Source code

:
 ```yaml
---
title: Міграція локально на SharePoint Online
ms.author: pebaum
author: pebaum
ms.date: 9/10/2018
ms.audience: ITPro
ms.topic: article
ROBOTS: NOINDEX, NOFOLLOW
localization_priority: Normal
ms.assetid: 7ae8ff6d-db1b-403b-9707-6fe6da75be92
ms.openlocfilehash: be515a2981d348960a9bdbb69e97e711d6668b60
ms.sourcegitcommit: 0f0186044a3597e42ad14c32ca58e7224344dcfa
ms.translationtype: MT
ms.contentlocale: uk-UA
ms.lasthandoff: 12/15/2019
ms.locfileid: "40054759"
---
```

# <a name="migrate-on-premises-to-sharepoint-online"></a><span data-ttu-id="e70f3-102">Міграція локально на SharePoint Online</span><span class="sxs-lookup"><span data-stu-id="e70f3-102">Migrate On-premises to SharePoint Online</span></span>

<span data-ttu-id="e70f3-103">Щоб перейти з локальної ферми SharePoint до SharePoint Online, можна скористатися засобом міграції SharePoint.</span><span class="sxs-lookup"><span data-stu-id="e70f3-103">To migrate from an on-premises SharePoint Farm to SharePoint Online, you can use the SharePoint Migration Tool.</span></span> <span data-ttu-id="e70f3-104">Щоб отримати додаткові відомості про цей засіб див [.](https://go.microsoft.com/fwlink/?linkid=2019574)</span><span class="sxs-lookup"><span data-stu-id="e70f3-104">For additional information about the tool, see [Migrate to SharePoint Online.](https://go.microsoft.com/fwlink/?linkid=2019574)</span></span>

_Your goal:_ With the first line of the records as the start and the line holding "to SharePoint Online</span></span>" as the end, please copy exactly those lines and no others.

_Answer to the exercise:_
Source code

:
 ```yaml
---
title: Міграція локально на SharePoint Online
ms.author: pebaum
author: pebaum
ms.date: 9/10/2018
ms.audience: ITPro
ms.topic: article
ROBOTS: NOINDEX, NOFOLLOW
localization_priority: Normal
ms.assetid: 7ae8ff6d-db1b-403b-9707-6fe6da75be92
ms.openlocfilehash: be515a2981d348960a9bdbb69e97e711d6668b60
ms.sourcegitcommit: 0f0186044a3597e42ad14c32ca58e7224344dcfa
ms.translationtype: MT
ms.contentlocale: uk-UA
ms.lasthandoff: 12/15/2019
ms.locfileid: "40054759"
---
```

# <a name="migrate-on-premises-to-sharepoint-online"></a><span data-ttu-id="e70f3-102">Міграція локально на SharePoint Online</span><span class="sxs-lookup"><span data-stu-id="e70f3-102">Migrate On-premises to SharePoint Online</span></span>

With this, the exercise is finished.